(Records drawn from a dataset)

▶

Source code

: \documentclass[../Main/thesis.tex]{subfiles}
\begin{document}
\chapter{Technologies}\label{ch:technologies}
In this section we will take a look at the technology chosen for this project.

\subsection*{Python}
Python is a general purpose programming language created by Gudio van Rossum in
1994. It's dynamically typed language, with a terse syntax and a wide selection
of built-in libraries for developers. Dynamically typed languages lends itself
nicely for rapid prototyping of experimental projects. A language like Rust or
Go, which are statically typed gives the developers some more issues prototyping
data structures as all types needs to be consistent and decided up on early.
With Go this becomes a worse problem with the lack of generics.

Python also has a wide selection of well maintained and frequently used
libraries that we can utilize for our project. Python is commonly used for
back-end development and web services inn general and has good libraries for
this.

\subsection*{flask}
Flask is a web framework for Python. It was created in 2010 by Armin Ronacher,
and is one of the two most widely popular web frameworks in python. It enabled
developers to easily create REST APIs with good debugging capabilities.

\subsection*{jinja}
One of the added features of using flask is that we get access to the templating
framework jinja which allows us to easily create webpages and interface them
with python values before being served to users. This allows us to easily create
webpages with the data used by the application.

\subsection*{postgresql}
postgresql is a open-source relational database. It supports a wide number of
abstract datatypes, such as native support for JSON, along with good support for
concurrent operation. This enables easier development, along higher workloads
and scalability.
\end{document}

◀
▶

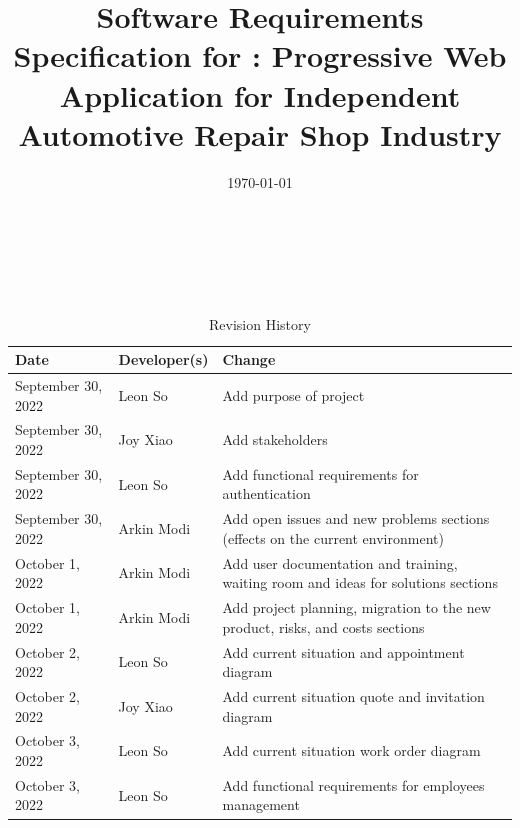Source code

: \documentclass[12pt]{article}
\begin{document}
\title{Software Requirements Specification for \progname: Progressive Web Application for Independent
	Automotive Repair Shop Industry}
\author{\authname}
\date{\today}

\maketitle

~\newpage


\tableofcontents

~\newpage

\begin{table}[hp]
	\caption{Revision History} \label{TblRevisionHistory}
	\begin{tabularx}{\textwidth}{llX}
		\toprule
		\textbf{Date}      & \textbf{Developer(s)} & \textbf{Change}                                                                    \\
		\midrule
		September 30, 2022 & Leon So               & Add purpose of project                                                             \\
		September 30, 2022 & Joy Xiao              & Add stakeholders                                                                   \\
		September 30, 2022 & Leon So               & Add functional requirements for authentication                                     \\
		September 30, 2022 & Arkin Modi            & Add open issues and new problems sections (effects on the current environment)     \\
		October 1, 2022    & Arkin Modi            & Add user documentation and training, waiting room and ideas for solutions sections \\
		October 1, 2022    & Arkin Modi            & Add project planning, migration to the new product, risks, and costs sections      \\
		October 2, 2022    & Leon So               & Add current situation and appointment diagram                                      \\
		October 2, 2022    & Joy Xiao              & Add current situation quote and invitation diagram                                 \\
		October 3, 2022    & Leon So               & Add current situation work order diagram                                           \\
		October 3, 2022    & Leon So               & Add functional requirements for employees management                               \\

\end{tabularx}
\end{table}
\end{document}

◀

[What this task involves] What lines of the data contain the string "issues"? List them.

[Solution to this problem]
Go, which are statically typed gives the developers some more issues prototyping
		September 30, 2022 & Arkin Modi            & Add open issues and new problems sections (effects on the current environment)     \\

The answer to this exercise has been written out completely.